“Just as much as we see in others we have in ourselves.” ~William Hazlitt
As an American living and working abroad in Barcelona with only local Spanish and Catalan television, I often look to the Internet for entertainment when I have downtime. I particularly enjoy looking up songs I’ve heard on the radio.
I recently fell in love with the song We Are Young by the band Fun. I can still relate to this youthful anthem, even as an almost 40-year-old. I am fully aware that I probably just made the band hugely unpopular by admitting this.
This is how I found the acoustic version of another Fun song, Carry On on YouTube. The accompanying instrumental music was simple and pure. And when Nate Ruess opened his mouth to sing, it appeared so effortless and natural, and created sounds so beautiful that it brought tears to my eyes.
I couldn’t believe how emotional I was over watching this young, skinny guy sing!
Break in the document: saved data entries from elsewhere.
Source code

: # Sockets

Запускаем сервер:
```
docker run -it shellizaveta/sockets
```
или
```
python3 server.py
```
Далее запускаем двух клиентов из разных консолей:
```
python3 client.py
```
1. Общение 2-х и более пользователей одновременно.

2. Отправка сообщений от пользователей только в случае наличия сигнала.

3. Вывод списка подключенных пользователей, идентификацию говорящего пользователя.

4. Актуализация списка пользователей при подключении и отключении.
What struck my emotions so hard? It was the absolute beauty of someone, who looked like an ordinary guy, doing what he obviously loves, so well.
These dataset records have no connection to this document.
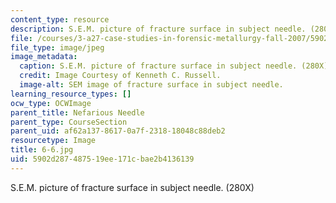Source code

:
 ```yaml
---
content_type: resource
description: S.E.M. picture of fracture surface in subject needle. (280X)
file: /courses/3-a27-case-studies-in-forensic-metallurgy-fall-2007/5902d287487519ee171cbae2b4136139_6-6.jpg
file_type: image/jpeg
image_metadata:
  caption: S.E.M. picture of fracture surface in subject needle. (280X)
  credit: Image Courtesy of Kenneth C. Russell.
  image-alt: SEM image of fracture surface in subject needle.
learning_resource_types: []
ocw_type: OCWImage
parent_title: Nefarious Needle
parent_type: CourseSection
parent_uid: af62a137-8617-0a7f-2318-18048c88deb2
resourcetype: Image
title: 6-6.jpg
uid: 5902d287-4875-19ee-171c-bae2b4136139
---
```

S.E.M. picture of fracture surface in subject needle. (280X)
The first thing I thought after watching him belt out Carry On was, “I want to do a thing so well that I feel like what he must feel like when he sings, or at least what he makes me feel like when he sings.”
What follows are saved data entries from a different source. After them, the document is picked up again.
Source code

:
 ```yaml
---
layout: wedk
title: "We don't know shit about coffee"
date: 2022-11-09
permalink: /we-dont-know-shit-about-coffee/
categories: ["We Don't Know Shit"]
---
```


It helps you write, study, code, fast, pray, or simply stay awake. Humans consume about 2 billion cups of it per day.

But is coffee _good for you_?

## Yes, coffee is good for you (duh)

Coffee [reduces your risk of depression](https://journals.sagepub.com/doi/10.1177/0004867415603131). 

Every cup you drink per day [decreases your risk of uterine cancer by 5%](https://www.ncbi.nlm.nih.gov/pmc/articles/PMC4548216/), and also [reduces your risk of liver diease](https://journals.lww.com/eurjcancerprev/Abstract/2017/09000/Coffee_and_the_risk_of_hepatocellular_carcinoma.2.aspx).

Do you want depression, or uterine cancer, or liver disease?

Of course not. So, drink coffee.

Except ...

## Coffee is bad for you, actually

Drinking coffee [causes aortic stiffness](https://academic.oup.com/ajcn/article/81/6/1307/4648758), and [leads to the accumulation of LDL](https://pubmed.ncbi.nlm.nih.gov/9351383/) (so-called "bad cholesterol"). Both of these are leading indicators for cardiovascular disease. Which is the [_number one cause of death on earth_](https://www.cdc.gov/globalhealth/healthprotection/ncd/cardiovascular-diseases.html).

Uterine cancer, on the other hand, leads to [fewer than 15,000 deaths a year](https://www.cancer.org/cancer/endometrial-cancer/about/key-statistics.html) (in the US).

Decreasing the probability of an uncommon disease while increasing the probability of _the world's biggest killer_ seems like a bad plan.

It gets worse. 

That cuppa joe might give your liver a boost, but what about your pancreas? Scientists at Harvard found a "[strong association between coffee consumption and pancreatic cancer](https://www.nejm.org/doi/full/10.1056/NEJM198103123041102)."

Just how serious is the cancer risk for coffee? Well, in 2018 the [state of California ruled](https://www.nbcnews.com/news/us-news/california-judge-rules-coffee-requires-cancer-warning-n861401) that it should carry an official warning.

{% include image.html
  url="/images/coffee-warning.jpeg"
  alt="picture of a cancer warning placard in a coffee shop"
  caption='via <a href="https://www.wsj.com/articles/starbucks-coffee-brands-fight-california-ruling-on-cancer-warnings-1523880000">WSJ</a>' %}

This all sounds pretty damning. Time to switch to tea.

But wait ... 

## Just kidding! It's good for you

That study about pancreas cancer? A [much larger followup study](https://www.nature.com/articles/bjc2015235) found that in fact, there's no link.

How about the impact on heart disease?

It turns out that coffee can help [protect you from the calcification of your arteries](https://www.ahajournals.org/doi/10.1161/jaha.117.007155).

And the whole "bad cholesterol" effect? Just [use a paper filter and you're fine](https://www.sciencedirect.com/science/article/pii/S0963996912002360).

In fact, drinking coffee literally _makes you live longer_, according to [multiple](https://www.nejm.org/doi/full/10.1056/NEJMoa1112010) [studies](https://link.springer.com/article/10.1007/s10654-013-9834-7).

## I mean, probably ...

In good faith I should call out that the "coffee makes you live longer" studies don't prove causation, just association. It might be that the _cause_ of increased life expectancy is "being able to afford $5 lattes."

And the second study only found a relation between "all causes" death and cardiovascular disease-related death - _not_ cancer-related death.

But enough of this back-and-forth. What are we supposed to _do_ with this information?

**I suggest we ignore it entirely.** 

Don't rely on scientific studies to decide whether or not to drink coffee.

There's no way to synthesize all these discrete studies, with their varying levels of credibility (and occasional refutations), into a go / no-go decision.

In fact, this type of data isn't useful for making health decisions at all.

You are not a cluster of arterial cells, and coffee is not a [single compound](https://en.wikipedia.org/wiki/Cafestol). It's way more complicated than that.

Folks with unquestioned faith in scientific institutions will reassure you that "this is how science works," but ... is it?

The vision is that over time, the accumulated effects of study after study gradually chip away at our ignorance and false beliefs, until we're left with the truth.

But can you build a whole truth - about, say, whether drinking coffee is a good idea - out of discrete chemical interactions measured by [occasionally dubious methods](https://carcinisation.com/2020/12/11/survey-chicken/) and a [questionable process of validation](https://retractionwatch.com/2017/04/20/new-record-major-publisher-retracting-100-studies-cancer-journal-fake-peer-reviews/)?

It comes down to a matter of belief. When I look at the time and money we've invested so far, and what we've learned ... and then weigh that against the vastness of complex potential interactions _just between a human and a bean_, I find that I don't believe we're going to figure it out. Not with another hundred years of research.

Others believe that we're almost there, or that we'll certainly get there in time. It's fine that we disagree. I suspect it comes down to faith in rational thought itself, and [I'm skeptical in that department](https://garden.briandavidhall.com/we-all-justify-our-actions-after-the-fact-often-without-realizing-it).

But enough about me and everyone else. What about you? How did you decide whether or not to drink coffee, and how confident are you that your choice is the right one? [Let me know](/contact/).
I was completely fascinated to find that Ruess never had formal musical training, couldn’t play an instrument, and pursued a musical career even in the face of being told that he wasn’t good enough and would never make it professionally. But he was, and he did, it appears purely out of true love for music.
Had Nate Ruess been a more practical person, he may have forgone making a life out of his passion and pursued a college education and business or law. Had he done this, the world would have missed out on his incredibly unique musical gift.
I have always stood in awe of people who are able to make their passion a main focus of their life. Many people don’t. And further, many people seem to think that it’s asking too much of life to live one’s passion.
What makes people like Ruess appear so extraordinary is that they believed in their dreams enough to pursue them.
I’ve often thought about other people who have realized their dreams by pursuing their passion or life calling: the Brazilian author Paulo Coelho; my cousin who is a gifted actor and musician; a world-class scientist friend of mine; Mother Teresa; the Buddha.
I realized what they all have in common is that they are just ordinary people who pushed beyond conventional boundaries—and often, great opposition—to lead extraordinary lives. These ordinary-turned-extraordinary people lead lives that are both personally fulfilling and that ultimately benefit their communities or the greater world.
This realization was so exciting to me! This means that I, an ordinary person like anyone else, can also pursue my true passion, and in doing so become extraordinary. Like most people I have hopes and dreams, but also anxieties and doubts about my life’s purpose. But I am starting to realize that I can find it and make it tangible.
Now, I have no delusion that I will ever be a top-selling recording artist, and it’s highly unlikely that I will ever win the Nobel Prize in Medicine. But I know that I have at least some rudimentary writing skills and that I love writing.
I am a writer. I want to make it my life’s work in a way that is both personally satisfying and that adds something significant to the greater good.
Never mind that I am an incredibly busy wife, mother, and equestrienne, who happened to take an enormous detour around my passion by becoming a physician with an extremely demanding career. This is but a minor detail.
I am virtually certain that all I need to become the writer I want to be is a massive amount of faith, practice, constructive criticism, late nights, improvement, rejection, anguish, joy, and inspiration.
Ultimately we all need inspiration to keep us moving toward our dreams. We need only to look to other ordinary people who are pursuing their dreams and passions.
Inspiring people are all around us. The medium is irrelevant. For some, inspiration might come from watching a local dance troupe or band, by analyzing a beautiful work of art or an architectural wonder, or by watching a yogi master an extremely difficult pose—ordinary people do it all!
We also have to realize that we can be the source of inspiration for others.
While we can’t always be role models for everyone in every specific endeavor, we can always offer encouraging words and support. It is amazing how a few encouraging words can be a catalyst for someone.
Encouragement can remind others that to be extraordinary, one only has to be ordinary!
I recently had the pleasure to become acquainted online with a young lady who is blind and who has found a passion for horseback riding. Reading about her abilities as a rider amazed me. She recently posted a link about Paralympic equestrian competition, clearly demonstrating interest in this level of competition.
But when I asked her in a post if this was a future goal, she replied how she doubted she would ever be that good, and that it would only be “in her wildest dreams.”
When I assured her that of course she could become that good, and I pointed out my epiphany about what ordinary people can do, the tone of her reply changed to “I’d like to see how far I can take it.”
She probably had this thought somewhere in the back of her mind to begin with, but was afraid to verbalize it to someone else. A few encouraging words gave her permission to give her wildest dreams life and make them a real possibility.
The only thing we must remember is that people who have already realized their dreams didn’t just wake up one morning being extraordinary at what they do. They fiercely protected and nurtured their dreams.
If we want to make our dreams come true, we must do the same—and we must realize the things we want most are, in fact, entirely within us.